» **How to complete this task**
Bring together all lines from the listing below that contain the string "purchaseFor".

» **Material provided**
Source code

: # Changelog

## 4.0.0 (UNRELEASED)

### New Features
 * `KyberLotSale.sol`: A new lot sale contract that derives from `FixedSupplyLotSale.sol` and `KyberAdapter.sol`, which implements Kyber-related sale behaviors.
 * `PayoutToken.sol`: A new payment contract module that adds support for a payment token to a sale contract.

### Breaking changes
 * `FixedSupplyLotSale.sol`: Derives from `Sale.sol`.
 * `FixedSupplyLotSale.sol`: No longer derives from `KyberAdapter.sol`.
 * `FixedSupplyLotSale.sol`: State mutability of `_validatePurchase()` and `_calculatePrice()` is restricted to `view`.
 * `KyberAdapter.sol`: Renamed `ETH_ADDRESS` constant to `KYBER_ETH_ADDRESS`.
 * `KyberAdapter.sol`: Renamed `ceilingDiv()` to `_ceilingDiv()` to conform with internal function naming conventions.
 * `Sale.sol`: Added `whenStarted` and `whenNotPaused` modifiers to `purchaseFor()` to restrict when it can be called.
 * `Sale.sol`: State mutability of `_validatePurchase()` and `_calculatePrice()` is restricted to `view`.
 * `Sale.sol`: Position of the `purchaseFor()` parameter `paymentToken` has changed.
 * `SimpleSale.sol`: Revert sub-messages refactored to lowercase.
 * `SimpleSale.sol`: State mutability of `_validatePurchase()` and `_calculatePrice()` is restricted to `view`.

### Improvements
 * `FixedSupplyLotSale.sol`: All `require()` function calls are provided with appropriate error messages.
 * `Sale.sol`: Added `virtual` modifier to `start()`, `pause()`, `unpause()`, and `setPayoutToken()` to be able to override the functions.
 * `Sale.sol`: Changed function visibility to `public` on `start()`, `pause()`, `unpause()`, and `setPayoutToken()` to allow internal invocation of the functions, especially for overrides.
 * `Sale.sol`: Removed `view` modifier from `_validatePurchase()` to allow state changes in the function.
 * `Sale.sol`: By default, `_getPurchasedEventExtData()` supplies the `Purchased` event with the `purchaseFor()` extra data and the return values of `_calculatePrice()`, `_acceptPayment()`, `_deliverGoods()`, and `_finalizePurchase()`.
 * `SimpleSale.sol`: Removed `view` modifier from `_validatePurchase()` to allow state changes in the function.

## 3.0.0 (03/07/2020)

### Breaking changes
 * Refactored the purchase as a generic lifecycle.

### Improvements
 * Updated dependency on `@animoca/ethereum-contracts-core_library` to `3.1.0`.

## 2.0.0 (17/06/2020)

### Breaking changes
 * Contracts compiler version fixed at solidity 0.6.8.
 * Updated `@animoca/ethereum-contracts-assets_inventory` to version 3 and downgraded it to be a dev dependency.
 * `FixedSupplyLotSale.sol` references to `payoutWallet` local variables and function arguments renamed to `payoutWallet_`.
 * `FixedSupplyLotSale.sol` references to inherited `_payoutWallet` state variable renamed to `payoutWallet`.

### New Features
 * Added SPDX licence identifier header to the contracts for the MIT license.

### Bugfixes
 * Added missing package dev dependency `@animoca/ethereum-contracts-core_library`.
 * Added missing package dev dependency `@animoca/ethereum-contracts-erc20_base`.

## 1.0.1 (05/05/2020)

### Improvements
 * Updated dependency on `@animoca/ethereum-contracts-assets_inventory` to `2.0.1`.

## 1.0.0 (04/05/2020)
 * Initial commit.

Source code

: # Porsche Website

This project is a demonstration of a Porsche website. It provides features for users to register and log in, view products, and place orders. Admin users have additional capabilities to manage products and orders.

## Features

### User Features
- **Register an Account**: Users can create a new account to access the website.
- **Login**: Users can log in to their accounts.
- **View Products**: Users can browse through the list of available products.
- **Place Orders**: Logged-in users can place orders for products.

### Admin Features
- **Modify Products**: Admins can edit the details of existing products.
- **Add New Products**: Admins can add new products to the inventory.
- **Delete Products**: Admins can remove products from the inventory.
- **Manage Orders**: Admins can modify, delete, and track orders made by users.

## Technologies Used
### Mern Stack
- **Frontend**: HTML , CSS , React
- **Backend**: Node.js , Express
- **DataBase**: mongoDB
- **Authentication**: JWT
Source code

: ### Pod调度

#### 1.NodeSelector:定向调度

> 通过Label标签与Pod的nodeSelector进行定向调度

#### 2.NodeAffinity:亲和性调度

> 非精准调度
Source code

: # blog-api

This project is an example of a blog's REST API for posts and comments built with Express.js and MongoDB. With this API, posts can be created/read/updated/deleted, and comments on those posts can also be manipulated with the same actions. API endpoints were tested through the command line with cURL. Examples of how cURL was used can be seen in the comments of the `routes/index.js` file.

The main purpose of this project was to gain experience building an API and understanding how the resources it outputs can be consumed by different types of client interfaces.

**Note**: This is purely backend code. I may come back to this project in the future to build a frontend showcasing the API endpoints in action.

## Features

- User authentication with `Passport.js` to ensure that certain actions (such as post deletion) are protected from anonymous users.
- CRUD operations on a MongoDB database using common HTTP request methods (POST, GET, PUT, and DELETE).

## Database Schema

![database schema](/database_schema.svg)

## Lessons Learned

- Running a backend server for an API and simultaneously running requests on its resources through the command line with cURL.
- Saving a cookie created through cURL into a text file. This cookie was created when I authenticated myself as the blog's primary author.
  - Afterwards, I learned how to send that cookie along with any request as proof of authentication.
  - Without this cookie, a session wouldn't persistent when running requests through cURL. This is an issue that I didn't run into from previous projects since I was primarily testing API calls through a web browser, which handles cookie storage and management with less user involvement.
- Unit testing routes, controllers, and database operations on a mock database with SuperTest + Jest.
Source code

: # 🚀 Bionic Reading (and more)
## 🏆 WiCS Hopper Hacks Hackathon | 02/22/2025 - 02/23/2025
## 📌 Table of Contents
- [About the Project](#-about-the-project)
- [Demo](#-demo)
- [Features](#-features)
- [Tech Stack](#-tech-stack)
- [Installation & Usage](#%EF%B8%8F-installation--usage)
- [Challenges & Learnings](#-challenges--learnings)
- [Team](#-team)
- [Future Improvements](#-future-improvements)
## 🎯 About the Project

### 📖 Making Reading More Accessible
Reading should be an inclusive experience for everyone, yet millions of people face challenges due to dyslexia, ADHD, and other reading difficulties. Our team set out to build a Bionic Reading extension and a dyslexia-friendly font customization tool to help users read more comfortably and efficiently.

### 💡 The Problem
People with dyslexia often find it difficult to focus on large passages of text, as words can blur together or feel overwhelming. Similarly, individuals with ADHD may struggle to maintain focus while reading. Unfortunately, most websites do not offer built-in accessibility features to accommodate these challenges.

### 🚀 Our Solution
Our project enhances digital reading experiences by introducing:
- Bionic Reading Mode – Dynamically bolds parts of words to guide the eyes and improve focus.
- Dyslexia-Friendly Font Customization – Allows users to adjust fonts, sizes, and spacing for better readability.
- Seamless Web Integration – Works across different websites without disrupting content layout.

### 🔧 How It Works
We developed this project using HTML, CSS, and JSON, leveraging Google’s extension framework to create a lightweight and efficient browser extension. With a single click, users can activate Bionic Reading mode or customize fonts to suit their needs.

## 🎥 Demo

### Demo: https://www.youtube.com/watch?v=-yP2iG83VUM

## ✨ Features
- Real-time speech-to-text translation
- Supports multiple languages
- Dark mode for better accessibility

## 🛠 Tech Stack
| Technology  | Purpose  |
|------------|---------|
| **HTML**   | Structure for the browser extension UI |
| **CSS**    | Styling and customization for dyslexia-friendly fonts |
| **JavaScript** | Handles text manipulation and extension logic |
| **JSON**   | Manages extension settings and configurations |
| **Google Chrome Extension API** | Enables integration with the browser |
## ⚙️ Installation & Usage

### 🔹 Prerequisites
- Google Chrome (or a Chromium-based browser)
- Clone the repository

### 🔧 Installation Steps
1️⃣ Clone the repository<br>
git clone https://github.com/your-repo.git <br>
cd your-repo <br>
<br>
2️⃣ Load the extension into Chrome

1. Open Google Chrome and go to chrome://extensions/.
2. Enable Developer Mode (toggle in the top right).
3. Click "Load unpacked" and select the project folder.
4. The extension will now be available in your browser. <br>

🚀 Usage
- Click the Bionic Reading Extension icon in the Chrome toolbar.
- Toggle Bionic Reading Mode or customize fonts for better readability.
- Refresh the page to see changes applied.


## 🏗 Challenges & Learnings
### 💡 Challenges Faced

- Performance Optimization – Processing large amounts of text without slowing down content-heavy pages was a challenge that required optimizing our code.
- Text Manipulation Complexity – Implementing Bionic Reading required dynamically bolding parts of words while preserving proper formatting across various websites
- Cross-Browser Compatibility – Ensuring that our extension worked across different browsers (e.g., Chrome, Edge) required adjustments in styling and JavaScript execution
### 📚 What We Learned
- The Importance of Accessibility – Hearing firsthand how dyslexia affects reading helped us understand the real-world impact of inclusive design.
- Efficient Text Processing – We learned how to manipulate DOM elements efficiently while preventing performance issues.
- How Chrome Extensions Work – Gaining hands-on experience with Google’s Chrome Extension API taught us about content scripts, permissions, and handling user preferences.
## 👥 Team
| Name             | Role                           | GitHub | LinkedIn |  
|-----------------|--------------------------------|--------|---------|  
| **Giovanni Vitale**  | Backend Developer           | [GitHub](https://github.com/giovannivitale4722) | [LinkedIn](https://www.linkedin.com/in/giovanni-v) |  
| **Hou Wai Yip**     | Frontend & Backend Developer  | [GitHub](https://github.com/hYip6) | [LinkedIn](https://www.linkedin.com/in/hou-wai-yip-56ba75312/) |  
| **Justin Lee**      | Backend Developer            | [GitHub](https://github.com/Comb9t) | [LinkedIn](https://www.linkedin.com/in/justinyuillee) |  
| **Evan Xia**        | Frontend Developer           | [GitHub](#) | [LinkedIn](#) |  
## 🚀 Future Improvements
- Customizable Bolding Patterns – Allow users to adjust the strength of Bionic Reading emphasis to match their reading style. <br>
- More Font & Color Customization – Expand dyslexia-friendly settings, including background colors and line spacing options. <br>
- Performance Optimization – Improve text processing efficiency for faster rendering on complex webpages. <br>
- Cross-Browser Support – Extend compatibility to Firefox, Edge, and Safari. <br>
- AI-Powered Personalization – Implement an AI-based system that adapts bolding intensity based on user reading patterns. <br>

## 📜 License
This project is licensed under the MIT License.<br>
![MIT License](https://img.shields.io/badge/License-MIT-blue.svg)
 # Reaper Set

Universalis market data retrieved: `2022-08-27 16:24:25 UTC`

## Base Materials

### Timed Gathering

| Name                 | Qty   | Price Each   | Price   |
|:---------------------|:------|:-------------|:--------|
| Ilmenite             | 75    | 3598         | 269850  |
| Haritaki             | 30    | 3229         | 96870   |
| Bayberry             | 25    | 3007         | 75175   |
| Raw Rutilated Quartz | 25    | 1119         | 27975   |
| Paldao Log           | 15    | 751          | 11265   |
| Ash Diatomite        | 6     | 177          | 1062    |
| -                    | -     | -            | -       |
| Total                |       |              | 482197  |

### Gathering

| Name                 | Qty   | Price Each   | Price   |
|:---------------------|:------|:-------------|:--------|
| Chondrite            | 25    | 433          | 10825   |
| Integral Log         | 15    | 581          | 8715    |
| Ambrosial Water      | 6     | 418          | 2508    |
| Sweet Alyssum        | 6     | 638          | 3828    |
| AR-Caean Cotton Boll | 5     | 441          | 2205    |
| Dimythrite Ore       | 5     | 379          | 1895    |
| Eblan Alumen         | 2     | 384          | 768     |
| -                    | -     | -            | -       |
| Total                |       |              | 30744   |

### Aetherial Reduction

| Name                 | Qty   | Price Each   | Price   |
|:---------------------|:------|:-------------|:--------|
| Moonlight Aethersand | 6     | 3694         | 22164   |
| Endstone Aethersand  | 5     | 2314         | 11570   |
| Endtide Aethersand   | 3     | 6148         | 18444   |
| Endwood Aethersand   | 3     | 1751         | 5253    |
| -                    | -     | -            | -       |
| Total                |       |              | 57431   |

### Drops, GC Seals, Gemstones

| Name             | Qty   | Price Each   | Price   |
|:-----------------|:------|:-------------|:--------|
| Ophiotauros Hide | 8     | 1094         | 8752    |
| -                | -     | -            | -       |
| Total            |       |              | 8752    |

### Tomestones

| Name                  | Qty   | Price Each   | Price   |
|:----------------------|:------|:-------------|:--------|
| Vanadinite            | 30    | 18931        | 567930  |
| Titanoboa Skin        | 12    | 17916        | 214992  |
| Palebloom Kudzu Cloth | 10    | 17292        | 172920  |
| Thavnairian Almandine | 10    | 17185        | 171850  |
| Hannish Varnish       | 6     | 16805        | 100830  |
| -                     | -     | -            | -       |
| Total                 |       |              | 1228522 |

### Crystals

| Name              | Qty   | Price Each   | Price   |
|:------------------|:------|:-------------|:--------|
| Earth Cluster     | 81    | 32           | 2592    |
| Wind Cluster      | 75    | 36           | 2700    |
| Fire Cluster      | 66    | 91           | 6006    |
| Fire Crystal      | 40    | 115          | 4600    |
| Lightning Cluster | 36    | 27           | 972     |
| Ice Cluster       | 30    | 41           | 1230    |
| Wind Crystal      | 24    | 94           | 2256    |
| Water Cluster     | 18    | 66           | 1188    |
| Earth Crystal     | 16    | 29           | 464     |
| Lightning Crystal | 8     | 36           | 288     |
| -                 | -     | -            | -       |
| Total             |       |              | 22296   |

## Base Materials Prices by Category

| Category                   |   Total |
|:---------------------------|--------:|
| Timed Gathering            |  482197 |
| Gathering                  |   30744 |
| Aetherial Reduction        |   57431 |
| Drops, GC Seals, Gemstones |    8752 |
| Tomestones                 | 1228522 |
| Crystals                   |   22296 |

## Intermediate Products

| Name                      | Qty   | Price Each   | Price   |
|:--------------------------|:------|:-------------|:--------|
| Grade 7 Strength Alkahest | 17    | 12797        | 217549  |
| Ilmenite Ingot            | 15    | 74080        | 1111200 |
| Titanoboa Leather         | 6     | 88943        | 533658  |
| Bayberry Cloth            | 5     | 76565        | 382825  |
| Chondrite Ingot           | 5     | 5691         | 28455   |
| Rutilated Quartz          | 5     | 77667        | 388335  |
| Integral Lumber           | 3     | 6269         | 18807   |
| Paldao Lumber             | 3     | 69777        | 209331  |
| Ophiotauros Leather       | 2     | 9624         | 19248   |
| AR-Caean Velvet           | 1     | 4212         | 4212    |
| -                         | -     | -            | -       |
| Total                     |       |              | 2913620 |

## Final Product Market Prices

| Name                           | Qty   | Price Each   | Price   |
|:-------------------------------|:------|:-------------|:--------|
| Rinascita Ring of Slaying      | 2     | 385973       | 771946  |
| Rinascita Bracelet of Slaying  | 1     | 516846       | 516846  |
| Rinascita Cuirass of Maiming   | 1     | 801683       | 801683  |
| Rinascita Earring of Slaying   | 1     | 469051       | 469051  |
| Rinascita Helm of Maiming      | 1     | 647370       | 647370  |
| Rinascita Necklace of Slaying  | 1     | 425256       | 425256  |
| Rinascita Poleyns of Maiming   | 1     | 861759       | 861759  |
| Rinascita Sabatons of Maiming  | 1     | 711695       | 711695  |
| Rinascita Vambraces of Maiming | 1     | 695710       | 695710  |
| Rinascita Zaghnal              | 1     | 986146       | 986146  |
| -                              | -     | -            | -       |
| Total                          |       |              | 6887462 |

» **Solution to this problem**
 * `Sale.sol`: Added `whenStarted` and `whenNotPaused` modifiers to `purchaseFor()` to restrict when it can be called.
 * `Sale.sol`: Position of the `purchaseFor()` parameter `paymentToken` has changed.
 * `Sale.sol`: By default, `_getPurchasedEventExtData()` supplies the `Purchased` event with the `purchaseFor()` extra data and the return values of `_calculatePrice()`, `_acceptPayment()`, `_deliverGoods()`, and `_finalizePurchase()`.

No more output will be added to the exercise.